WASHINGTON — Regulators charged with overseeing derivatives markets said Friday that they would need Congress to grant them powers beyond those they stand to gain through a derivatives bill that the House Financial Services Committee passed earlier last week.
The Commodity Futures Trading Commission and the Securities and Exchange Commission released a joint report on ways to harmonize their regulatory responsibilities to better oversee securities, futures and derivatives markets. Among the 20 recommendations in the report were suggestions for a tie-breaking mechanism and a joint enforcement task force that would require more legislation.
The heads of the CFTC and the SEC told reporters during a briefing that they would be working with Financial Services Committee Chairman Barney Frank, D-Mass., and House Agriculture Committee Chairman Collin Peterson, D-Minn., as well members of the Senate, to add the new provisions.
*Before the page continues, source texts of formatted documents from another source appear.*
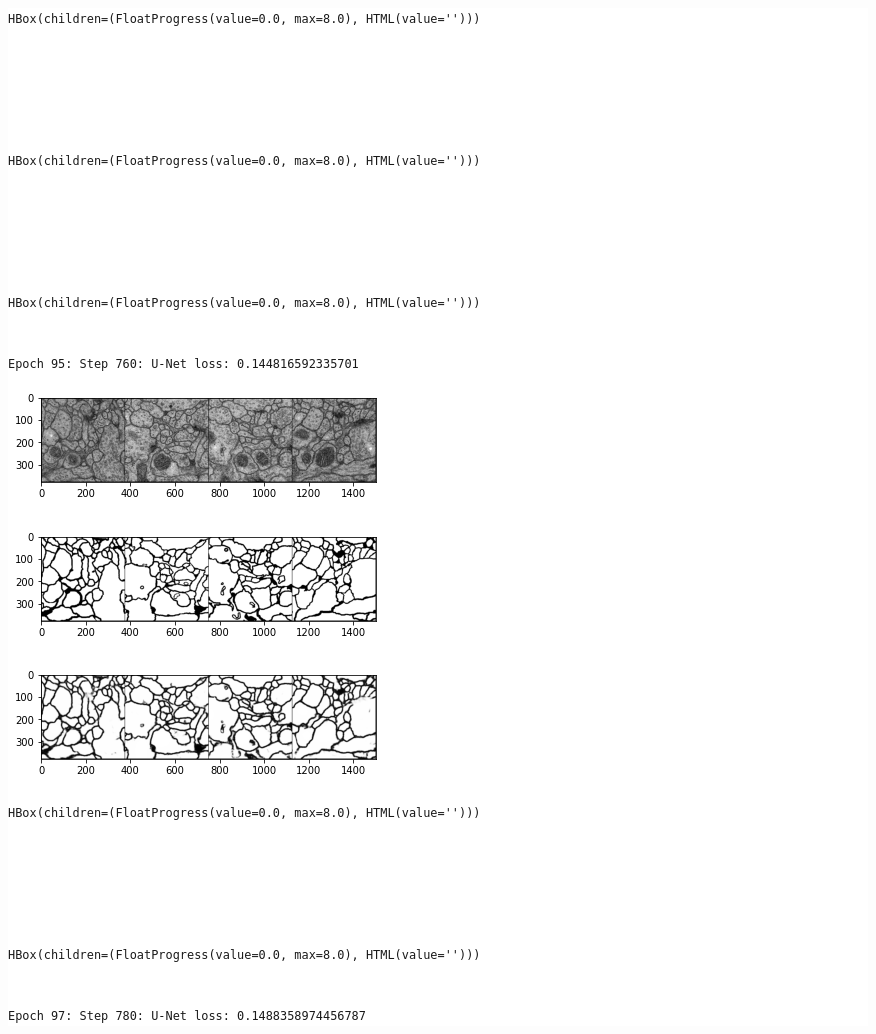     HBox(children=(FloatProgress(value=0.0, max=8.0), HTML(value='')))


    



    HBox(children=(FloatProgress(value=0.0, max=8.0), HTML(value='')))


    



    HBox(children=(FloatProgress(value=0.0, max=8.0), HTML(value='')))


    Epoch 95: Step 760: U-Net loss: 0.144816592335701



![png](output_22_344.png)



![png](output_22_345.png)



![png](output_22_346.png)


    



    HBox(children=(FloatProgress(value=0.0, max=8.0), HTML(value='')))


    



    HBox(children=(FloatProgress(value=0.0, max=8.0), HTML(value='')))


    Epoch 97: Step 780: U-Net loss: 0.1488358974456787
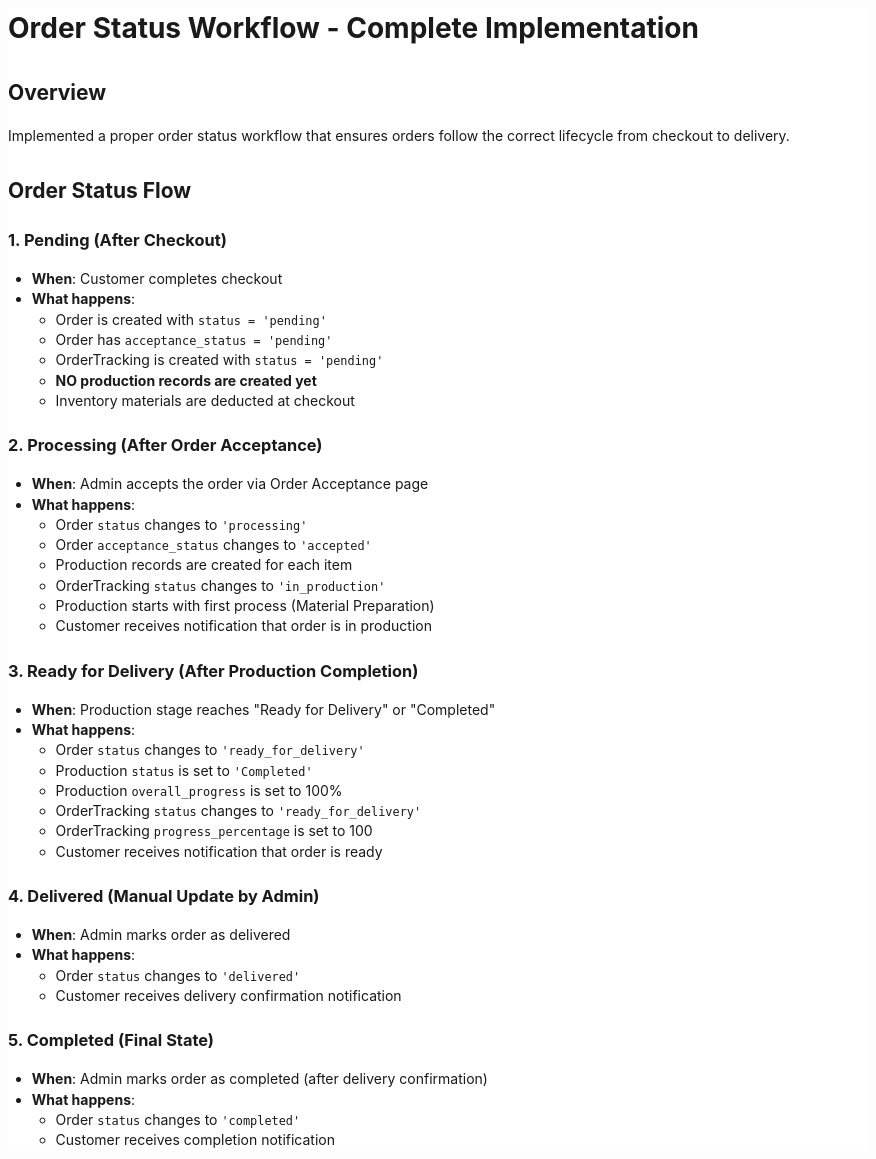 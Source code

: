 # Order Status Workflow - Complete Implementation

## Overview
Implemented a proper order status workflow that ensures orders follow the correct lifecycle from checkout to delivery.

## Order Status Flow

### 1. **Pending** (After Checkout)
- **When**: Customer completes checkout
- **What happens**:
  - Order is created with `status = 'pending'`
  - Order has `acceptance_status = 'pending'`
  - OrderTracking is created with `status = 'pending'`
  - **NO production records are created yet**
  - Inventory materials are deducted at checkout

### 2. **Processing** (After Order Acceptance)
- **When**: Admin accepts the order via Order Acceptance page
- **What happens**:
  - Order `status` changes to `'processing'`
  - Order `acceptance_status` changes to `'accepted'`
  - Production records are created for each item
  - OrderTracking `status` changes to `'in_production'`
  - Production starts with first process (Material Preparation)
  - Customer receives notification that order is in production

### 3. **Ready for Delivery** (After Production Completion)
- **When**: Production stage reaches "Ready for Delivery" or "Completed"
- **What happens**:
  - Order `status` changes to `'ready_for_delivery'`
  - Production `status` is set to `'Completed'`
  - Production `overall_progress` is set to 100%
  - OrderTracking `status` changes to `'ready_for_delivery'`
  - OrderTracking `progress_percentage` is set to 100
  - Customer receives notification that order is ready

### 4. **Delivered** (Manual Update by Admin)
- **When**: Admin marks order as delivered
- **What happens**:
  - Order `status` changes to `'delivered'`
  - Customer receives delivery confirmation notification

### 5. **Completed** (Final State)
- **When**: Admin marks order as completed (after delivery confirmation)
- **What happens**:
  - Order `status` changes to `'completed'`
  - Customer receives completion notification
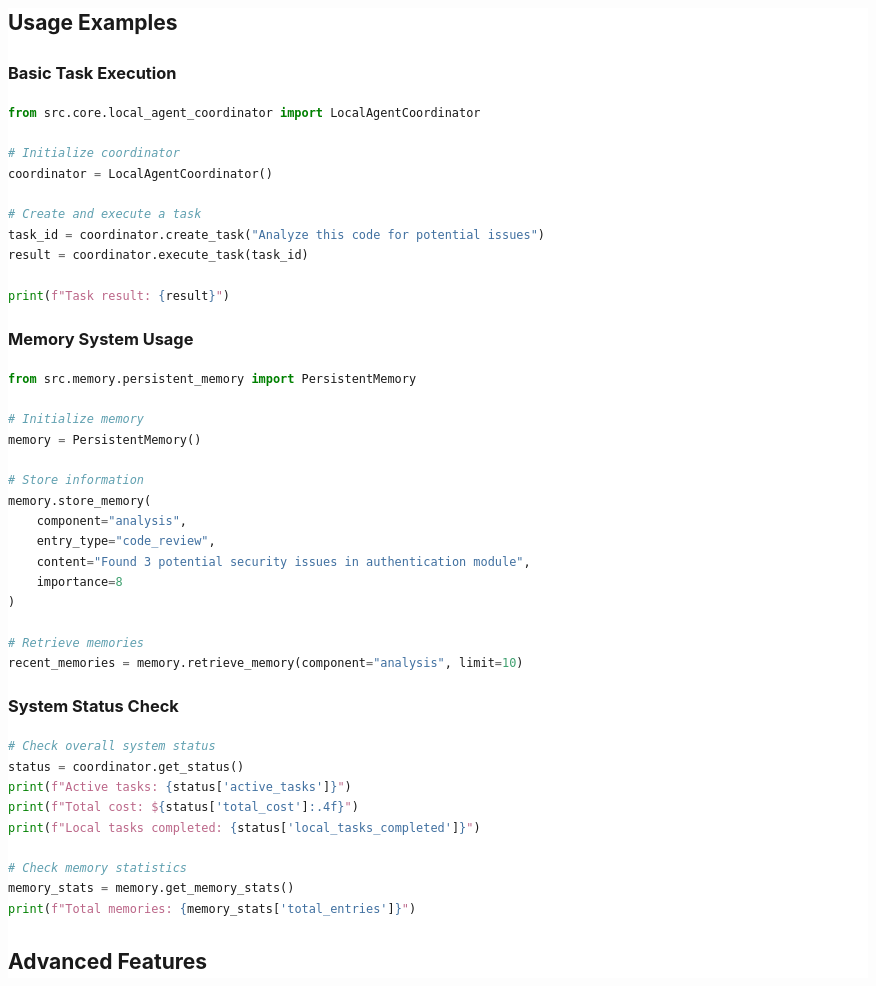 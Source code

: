 ## Usage Examples

### Basic Task Execution
```python
from src.core.local_agent_coordinator import LocalAgentCoordinator

# Initialize coordinator
coordinator = LocalAgentCoordinator()

# Create and execute a task
task_id = coordinator.create_task("Analyze this code for potential issues")
result = coordinator.execute_task(task_id)

print(f"Task result: {result}")
```

### Memory System Usage
```python
from src.memory.persistent_memory import PersistentMemory

# Initialize memory
memory = PersistentMemory()

# Store information
memory.store_memory(
    component="analysis",
    entry_type="code_review",
    content="Found 3 potential security issues in authentication module",
    importance=8
)

# Retrieve memories
recent_memories = memory.retrieve_memory(component="analysis", limit=10)
```

### System Status Check
```python
# Check overall system status
status = coordinator.get_status()
print(f"Active tasks: {status['active_tasks']}")
print(f"Total cost: ${status['total_cost']:.4f}")
print(f"Local tasks completed: {status['local_tasks_completed']}")

# Check memory statistics
memory_stats = memory.get_memory_stats()
print(f"Total memories: {memory_stats['total_entries']}")
```

## Advanced Features
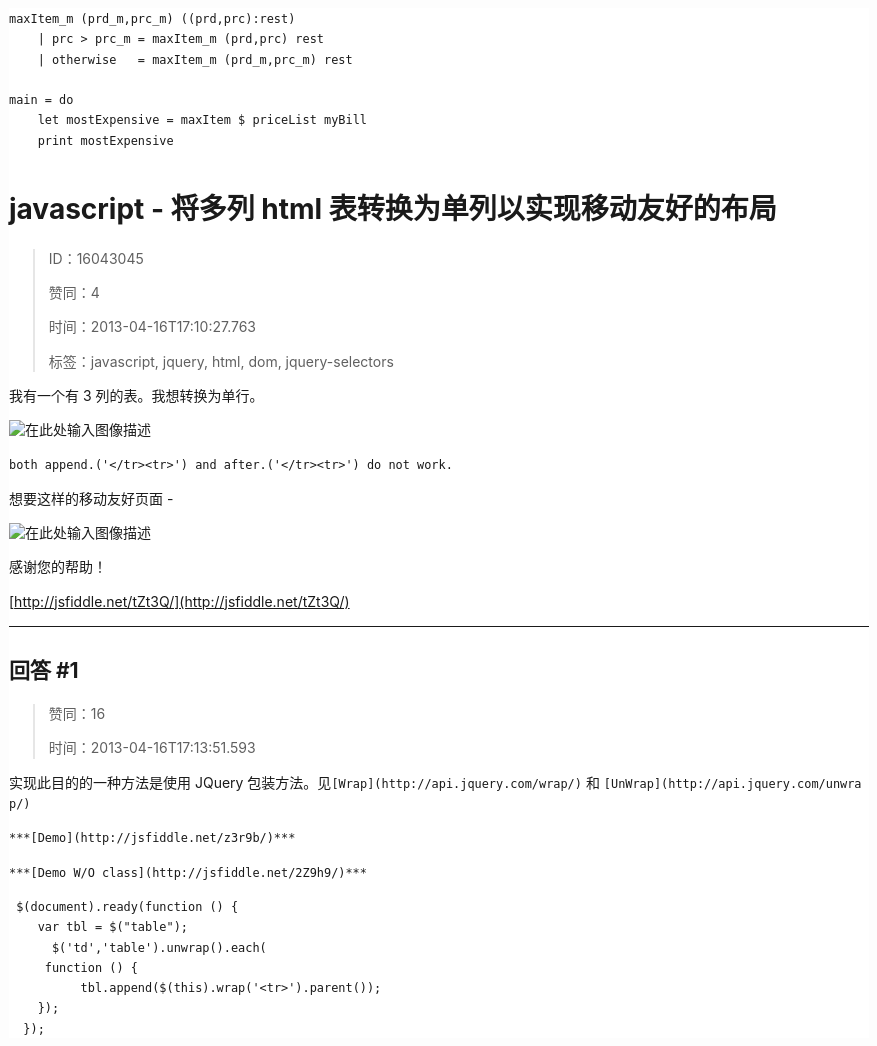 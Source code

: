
 ```
maxItem_m (prd_m,prc_m) ((prd,prc):rest)
    | prc > prc_m = maxItem_m (prd,prc) rest
    | otherwise   = maxItem_m (prd_m,prc_m) rest

main = do
    let mostExpensive = maxItem $ priceList myBill
    print mostExpensive 
```

# javascript - 将多列 html 表转换为单列以实现移动友好的布局

> ID：16043045
> 
> 赞同：4
> 
> 时间：2013-04-16T17:10:27.763
> 
> 标签：javascript, jquery, html, dom, jquery-selectors

我有一个有 3 列的表。我想转换为单行。

![在此处输入图像描述](https://i.stack.imgur.com/6Vw96.png)

```
both append.('</tr><tr>') and after.('</tr><tr>') do not work. 
```

想要这样的移动友好页面 -

![在此处输入图像描述](https://i.stack.imgur.com/DiROX.png)

感谢您的帮助！

[http://jsfiddle.net/tZt3Q/](http://jsfiddle.net/tZt3Q/)

* * *

## 回答 #1

> 赞同：16
> 
> 时间：2013-04-16T17:13:51.593

实现此目的的一种方法是使用 JQuery 包装方法。见`[Wrap](http://api.jquery.com/wrap/)` 和 `[UnWrap](http://api.jquery.com/unwrap/)`

`***[Demo](http://jsfiddle.net/z3r9b/)***`

`***[Demo W/O class](http://jsfiddle.net/2Z9h9/)***`

```
 $(document).ready(function () {
    var tbl = $("table");
      $('td','table').unwrap().each(
     function () {     
          tbl.append($(this).wrap('<tr>').parent()); 
    });
  }); 
```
"With everything going on, we're going to have to work up some language and share it with Chairman Frank and Chairman Peterson," CFTC Chairman Gary Gensler said.
The tie-breaking mechanism the agencies recommended differs from the method outlined in the House derivatives bill. If that bill were to pass, the Treasury Department would be responsible for breaking gridlock between the CFTC and the SEC. But the regulators said a better model is one that uses the courts to settle disputes. Their suggestion is based on a template found in the Gramm-Leach-Bliley Act.
The agencies' report also called for a joint enforcement task force, which SEC Chairman Mary Schapiro said would create "a more efficient mechanism," through joint training programs and shared employees, for enforcing rules governing products that "are increasingly converged."
She said the joint enforcement task force was not an indication that the two agencies thought they could not separately enforce new derivatives regulation.
Gensler said that the derivatives bill was "historic," but that the regulations still needed work. "We do want to build upon that to ensure that we narrow some of the exceptions," he said of the bill's clearing and exchange-trading requirements.